* _Exercise description_
The stretch from the line with "key) << endl;" through the line with "Công thức mã hóa: C[i] = (P[i] + K[i]) mod 26" in the records below: write it out exactly, and nothing else.

* _Data extract_
···
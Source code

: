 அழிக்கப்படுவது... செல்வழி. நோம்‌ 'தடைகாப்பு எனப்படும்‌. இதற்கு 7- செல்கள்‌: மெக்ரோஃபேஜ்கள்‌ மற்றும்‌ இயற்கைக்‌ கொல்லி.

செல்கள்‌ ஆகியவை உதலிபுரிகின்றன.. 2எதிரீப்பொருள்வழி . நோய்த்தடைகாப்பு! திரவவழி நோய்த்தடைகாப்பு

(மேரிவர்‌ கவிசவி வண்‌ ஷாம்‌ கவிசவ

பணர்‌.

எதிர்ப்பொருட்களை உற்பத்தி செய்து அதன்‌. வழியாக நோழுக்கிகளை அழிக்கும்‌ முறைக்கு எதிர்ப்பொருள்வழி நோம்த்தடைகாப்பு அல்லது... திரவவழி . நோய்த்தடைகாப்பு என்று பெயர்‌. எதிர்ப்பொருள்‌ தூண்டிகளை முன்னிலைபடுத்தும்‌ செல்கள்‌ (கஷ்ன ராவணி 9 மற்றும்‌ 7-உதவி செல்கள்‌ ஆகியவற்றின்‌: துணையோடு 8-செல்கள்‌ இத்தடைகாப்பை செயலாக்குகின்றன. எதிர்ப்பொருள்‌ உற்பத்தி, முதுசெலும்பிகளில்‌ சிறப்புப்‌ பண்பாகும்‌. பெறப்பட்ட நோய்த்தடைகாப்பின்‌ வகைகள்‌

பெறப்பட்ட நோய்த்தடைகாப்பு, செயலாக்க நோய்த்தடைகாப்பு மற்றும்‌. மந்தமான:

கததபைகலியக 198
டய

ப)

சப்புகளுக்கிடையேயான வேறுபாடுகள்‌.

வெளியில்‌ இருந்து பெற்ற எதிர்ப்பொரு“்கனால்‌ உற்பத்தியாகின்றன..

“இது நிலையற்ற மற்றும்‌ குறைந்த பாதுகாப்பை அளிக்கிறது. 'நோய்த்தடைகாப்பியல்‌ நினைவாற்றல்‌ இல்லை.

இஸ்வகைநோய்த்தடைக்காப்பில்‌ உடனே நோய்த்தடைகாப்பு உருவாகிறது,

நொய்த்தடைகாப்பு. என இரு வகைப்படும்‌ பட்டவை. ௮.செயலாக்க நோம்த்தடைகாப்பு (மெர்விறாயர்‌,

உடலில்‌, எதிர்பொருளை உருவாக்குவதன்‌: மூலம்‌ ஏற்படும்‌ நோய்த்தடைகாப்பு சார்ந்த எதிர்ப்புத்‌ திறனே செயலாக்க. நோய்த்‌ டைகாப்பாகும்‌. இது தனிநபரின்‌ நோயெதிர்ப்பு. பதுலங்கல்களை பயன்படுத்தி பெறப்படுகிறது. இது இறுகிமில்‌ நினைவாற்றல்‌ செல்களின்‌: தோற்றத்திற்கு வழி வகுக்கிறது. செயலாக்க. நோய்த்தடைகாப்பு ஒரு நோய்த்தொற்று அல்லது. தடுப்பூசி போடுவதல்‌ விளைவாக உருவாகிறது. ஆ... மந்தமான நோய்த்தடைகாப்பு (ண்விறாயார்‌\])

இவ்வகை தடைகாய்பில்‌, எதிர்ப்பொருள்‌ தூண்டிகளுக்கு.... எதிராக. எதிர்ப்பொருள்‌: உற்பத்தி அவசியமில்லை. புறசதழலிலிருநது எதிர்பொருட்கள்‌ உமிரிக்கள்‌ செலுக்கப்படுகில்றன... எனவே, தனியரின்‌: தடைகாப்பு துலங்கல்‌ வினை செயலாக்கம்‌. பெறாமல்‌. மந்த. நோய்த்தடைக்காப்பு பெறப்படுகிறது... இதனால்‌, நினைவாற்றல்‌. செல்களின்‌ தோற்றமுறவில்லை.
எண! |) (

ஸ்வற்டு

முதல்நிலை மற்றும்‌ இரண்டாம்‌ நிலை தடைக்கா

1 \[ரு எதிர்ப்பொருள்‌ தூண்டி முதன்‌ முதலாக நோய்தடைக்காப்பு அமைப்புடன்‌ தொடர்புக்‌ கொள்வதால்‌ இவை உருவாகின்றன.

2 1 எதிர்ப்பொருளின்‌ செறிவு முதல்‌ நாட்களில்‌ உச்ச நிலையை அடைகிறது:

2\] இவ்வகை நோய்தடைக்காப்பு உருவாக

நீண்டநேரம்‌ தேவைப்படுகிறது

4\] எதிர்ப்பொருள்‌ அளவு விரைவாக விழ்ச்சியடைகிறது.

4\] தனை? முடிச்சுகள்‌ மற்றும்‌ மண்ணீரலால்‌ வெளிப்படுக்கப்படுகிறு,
···
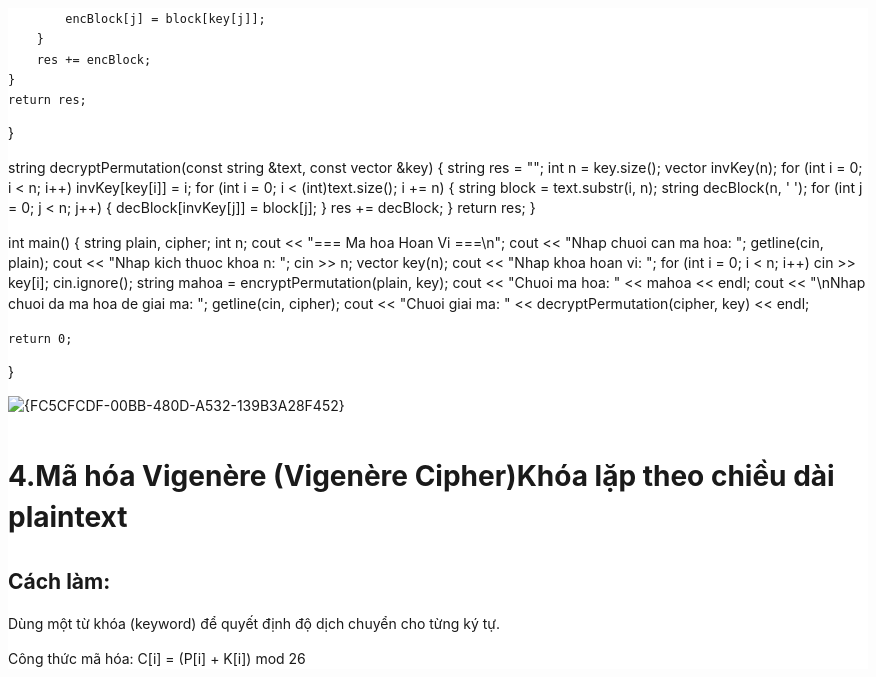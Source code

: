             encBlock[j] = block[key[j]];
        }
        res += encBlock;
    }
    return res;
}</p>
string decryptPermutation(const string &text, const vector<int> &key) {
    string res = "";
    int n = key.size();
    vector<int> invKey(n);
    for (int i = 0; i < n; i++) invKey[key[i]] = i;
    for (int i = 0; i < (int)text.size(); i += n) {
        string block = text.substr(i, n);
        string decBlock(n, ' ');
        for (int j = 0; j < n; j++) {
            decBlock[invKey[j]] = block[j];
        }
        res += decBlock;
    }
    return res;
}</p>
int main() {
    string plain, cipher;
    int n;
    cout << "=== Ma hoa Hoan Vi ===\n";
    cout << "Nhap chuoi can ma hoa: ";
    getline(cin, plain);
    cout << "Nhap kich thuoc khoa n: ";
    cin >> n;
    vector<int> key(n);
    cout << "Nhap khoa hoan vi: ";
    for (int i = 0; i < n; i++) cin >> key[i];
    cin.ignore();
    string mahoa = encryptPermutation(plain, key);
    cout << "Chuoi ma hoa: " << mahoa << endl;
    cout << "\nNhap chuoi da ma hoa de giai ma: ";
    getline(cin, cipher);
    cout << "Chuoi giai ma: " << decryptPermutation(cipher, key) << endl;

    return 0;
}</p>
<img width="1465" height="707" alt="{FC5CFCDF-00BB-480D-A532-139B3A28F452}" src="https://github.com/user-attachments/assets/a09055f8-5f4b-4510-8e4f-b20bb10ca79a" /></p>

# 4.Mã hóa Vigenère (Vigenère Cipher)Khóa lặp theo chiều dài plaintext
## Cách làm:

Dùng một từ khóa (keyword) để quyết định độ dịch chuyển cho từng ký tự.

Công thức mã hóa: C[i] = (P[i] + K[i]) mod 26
···
* _Exercise solution_
    cout << "Chuoi giai ma: " << decryptPermutation(cipher, key) << endl;

    return 0;
}</p>
<img width="1465" height="707" alt="{FC5CFCDF-00BB-480D-A532-139B3A28F452}" src="https://github.com/user-attachments/assets/a09055f8-5f4b-4510-8e4f-b20bb10ca79a" /></p>

# 4.Mã hóa Vigenère (Vigenère Cipher)Khóa lặp theo chiều dài plaintext
## Cách làm:

Dùng một từ khóa (keyword) để quyết định độ dịch chuyển cho từng ký tự.

Công thức mã hóa: C[i] = (P[i] + K[i]) mod 26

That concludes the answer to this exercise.